Romans 5:12-14 Wherefore, as by one man sin entered into the world, and death by sin; and so death passed upon all men, for that all have sinned: For until the law sin was in the world: but sin is not imputed when there is no law. Nevertheless death reigned from Adam to Moses, even over them that had not sinned after the similitude of Adam’s transgression, who is the figure of him that was to come. 
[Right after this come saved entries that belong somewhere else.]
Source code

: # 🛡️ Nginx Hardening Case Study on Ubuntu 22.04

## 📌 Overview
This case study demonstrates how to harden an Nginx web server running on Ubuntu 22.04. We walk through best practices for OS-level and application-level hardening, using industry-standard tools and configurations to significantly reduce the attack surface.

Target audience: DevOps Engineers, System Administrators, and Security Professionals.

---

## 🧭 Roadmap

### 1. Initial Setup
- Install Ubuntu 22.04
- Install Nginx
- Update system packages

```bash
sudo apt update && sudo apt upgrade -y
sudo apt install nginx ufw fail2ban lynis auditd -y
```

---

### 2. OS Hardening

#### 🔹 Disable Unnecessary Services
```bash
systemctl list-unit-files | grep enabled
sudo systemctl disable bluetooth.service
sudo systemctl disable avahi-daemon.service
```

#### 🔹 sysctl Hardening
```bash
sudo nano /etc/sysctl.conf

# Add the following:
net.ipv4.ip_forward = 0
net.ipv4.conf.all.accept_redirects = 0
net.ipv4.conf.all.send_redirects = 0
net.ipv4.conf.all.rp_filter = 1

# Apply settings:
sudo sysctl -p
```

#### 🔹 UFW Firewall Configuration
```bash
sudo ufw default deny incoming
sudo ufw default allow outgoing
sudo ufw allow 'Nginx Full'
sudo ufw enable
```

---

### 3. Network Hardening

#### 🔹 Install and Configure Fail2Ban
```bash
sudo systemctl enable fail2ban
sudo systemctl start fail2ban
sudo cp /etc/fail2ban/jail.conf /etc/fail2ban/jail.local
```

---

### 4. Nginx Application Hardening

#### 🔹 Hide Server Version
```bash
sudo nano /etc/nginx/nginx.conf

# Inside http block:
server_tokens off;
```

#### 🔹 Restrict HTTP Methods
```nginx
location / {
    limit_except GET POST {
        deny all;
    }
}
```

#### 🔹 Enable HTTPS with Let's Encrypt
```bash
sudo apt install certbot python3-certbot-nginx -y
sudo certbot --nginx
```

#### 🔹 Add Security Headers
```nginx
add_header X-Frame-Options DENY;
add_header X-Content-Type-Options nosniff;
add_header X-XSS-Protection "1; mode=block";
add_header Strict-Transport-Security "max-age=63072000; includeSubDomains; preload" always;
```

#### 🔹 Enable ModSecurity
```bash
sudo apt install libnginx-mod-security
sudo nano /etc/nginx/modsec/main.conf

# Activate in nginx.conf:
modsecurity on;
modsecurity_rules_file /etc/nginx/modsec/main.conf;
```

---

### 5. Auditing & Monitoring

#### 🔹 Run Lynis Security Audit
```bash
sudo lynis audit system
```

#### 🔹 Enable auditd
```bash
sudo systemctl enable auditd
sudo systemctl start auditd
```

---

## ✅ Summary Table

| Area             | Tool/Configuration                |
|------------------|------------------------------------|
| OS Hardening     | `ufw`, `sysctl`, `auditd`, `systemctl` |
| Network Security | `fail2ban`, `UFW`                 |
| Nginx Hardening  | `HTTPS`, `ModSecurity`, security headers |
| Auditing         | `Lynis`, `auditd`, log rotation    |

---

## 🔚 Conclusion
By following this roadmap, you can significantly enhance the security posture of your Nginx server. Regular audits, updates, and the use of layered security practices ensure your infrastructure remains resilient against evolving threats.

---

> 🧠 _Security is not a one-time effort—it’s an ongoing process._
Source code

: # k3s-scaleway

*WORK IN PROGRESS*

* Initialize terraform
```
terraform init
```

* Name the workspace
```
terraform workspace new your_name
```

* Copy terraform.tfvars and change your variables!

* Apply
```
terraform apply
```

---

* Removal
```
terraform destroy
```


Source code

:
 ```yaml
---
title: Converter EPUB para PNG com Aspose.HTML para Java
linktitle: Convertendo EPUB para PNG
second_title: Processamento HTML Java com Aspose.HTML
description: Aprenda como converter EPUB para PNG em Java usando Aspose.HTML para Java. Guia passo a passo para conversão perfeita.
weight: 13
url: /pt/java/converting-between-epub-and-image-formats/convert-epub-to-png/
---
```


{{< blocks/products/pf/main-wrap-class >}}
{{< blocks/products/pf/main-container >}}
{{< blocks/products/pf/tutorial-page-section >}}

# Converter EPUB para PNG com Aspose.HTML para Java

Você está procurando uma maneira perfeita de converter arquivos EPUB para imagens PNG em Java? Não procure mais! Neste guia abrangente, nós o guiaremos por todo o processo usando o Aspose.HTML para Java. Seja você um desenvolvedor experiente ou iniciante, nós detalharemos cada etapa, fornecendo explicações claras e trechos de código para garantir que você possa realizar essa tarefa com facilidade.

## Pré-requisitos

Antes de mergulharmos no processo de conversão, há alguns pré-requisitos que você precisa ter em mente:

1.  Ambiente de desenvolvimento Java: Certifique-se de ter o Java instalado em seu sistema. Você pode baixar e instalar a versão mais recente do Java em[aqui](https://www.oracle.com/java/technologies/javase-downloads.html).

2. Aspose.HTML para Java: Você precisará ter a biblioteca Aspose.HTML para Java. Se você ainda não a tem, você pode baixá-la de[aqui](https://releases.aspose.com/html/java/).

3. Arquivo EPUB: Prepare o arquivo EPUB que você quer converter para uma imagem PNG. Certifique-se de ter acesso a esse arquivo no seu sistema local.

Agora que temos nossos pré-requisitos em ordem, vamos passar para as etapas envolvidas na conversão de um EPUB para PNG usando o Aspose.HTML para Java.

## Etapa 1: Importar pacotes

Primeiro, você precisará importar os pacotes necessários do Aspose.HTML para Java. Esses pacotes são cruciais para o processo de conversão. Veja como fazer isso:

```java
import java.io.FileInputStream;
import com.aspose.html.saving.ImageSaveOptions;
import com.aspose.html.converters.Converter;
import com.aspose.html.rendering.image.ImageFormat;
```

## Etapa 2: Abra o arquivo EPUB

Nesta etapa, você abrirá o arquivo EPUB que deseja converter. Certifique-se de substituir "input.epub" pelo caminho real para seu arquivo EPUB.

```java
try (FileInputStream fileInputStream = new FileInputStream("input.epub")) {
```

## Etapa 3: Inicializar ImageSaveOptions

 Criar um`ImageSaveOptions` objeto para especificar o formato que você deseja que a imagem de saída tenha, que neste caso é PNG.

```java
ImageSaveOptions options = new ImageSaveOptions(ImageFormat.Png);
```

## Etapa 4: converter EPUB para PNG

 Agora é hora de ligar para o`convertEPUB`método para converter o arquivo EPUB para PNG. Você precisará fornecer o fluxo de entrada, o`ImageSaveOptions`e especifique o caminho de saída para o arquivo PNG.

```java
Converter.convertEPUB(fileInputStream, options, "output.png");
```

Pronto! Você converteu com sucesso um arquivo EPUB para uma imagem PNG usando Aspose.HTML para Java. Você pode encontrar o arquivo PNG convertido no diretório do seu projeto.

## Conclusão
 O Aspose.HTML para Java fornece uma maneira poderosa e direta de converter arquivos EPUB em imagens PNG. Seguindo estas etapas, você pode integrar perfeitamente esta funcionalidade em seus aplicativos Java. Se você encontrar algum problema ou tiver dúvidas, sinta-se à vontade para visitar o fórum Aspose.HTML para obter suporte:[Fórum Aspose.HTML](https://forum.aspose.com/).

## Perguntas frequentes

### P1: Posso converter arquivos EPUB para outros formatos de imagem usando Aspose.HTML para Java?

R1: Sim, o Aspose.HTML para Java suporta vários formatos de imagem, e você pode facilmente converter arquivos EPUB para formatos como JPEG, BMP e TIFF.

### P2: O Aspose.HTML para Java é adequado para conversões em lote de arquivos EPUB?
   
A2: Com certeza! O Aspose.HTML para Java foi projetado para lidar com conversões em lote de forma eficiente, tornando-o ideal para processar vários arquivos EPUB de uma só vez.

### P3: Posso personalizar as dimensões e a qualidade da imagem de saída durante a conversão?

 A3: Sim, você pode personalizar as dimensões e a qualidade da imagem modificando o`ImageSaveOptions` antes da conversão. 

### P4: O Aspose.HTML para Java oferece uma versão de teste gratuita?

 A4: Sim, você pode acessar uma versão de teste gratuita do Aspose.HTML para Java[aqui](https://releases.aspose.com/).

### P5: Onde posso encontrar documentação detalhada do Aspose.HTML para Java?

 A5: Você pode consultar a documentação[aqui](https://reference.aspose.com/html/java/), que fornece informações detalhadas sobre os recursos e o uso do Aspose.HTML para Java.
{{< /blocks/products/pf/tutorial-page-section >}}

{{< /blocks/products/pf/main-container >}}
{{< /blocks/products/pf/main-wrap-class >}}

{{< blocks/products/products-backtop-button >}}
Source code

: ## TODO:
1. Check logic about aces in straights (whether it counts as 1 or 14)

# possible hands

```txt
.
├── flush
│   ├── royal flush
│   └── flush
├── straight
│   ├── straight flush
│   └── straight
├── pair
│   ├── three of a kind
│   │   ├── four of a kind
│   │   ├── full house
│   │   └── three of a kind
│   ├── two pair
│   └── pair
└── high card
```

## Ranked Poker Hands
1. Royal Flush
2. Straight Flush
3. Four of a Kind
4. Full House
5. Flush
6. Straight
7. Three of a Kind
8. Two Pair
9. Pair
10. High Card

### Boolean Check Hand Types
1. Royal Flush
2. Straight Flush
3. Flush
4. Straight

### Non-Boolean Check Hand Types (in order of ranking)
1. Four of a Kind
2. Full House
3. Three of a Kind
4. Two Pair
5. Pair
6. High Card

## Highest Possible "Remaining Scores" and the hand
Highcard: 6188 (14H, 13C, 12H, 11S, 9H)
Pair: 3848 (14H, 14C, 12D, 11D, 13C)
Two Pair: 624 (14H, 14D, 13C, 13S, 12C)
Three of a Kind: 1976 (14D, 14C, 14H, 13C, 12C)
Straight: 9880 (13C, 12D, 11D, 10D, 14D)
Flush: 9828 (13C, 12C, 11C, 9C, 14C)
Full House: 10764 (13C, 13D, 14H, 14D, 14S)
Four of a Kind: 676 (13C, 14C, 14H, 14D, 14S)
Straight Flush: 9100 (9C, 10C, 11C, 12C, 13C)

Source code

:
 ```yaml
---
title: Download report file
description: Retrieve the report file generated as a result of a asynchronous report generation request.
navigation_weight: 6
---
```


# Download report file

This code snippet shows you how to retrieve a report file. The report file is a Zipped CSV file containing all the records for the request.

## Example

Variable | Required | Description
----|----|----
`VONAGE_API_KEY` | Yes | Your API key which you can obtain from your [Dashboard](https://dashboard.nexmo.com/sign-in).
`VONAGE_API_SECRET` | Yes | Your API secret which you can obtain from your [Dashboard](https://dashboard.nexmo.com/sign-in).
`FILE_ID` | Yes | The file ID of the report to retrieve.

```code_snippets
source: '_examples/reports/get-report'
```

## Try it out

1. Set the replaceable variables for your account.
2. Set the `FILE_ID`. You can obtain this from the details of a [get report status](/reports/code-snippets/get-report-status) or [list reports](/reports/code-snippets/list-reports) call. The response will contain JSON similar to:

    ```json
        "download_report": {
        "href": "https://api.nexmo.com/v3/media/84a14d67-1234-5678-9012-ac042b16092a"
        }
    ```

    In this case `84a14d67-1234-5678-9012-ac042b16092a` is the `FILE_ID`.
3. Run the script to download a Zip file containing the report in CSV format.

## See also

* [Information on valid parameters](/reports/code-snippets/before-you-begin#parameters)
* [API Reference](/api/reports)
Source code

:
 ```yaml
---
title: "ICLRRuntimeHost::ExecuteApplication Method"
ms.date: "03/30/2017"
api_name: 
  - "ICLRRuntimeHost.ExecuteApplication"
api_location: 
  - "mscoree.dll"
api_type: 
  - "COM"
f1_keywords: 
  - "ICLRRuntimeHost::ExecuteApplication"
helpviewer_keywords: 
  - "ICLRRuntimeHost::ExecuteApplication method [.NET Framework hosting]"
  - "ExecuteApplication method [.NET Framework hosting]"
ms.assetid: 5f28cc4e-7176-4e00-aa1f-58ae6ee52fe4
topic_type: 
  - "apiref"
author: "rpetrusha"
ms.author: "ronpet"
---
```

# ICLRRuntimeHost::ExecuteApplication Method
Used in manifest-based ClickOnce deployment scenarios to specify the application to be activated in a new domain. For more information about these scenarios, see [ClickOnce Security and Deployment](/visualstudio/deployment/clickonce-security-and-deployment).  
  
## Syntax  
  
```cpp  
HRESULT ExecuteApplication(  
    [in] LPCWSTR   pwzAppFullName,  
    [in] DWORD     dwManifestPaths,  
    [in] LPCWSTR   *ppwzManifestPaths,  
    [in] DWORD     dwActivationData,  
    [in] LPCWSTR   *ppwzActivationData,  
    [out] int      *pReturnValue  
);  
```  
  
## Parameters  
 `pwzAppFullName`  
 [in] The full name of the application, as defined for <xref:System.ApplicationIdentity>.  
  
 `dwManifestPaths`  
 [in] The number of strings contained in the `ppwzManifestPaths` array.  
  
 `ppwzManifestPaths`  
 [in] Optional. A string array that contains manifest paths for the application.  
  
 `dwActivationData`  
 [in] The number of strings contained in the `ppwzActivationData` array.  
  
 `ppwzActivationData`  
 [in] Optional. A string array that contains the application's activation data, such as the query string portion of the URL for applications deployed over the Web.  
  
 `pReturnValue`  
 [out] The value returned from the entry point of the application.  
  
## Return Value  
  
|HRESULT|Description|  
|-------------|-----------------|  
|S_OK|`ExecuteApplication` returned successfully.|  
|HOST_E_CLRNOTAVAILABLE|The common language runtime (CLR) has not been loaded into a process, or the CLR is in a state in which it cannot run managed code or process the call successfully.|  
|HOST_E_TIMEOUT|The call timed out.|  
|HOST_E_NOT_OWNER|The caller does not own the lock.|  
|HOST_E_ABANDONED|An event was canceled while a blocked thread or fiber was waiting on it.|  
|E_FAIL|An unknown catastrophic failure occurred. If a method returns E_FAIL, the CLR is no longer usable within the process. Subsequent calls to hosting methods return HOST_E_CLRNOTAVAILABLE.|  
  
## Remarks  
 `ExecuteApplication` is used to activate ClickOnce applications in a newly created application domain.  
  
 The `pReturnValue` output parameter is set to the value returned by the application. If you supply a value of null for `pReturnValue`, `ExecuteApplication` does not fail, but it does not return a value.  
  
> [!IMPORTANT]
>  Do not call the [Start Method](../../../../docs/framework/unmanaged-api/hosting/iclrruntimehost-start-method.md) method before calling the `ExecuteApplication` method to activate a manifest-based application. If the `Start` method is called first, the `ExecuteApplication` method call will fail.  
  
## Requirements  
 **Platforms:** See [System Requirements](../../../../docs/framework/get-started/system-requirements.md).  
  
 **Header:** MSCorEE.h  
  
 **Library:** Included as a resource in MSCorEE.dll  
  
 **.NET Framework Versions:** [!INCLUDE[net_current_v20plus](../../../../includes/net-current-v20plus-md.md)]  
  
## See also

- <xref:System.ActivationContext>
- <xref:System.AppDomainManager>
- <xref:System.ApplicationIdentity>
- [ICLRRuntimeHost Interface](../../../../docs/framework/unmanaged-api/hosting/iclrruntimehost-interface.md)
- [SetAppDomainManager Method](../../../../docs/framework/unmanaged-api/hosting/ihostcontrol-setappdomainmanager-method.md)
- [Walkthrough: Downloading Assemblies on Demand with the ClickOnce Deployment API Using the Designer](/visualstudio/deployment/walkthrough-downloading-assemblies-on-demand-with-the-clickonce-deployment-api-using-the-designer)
‘Wherefore, as by one man sin entered into the world, and death by sin; and so death passed upon all men, for that all have sinned.’ In Romans 5:12-21, Paul shows that the consequences of Christ’s obedience extend as far as Adam’s disobedience. Gentiles are descendants of Adam and partake of his sin and its consequences, so they are free to partake of the redemption of Christ. This again puts the Gentiles on an equal basis with Jews in Adam, Abraham, and Christ. Sin is of universal effect. From Adam, all people derive their beings (Acts 17:26). The whole race was in his loins when he sinned. He was its spiritual, moral, and physical fountainhead and its sole representative. He did not act as a single person but as the whole race. When he fell he sinned for all. When God contracted with him, it was a contract for the whole race. His progeny became a part of the covenant and blessings if he obeyed and of the curses, if he sinned.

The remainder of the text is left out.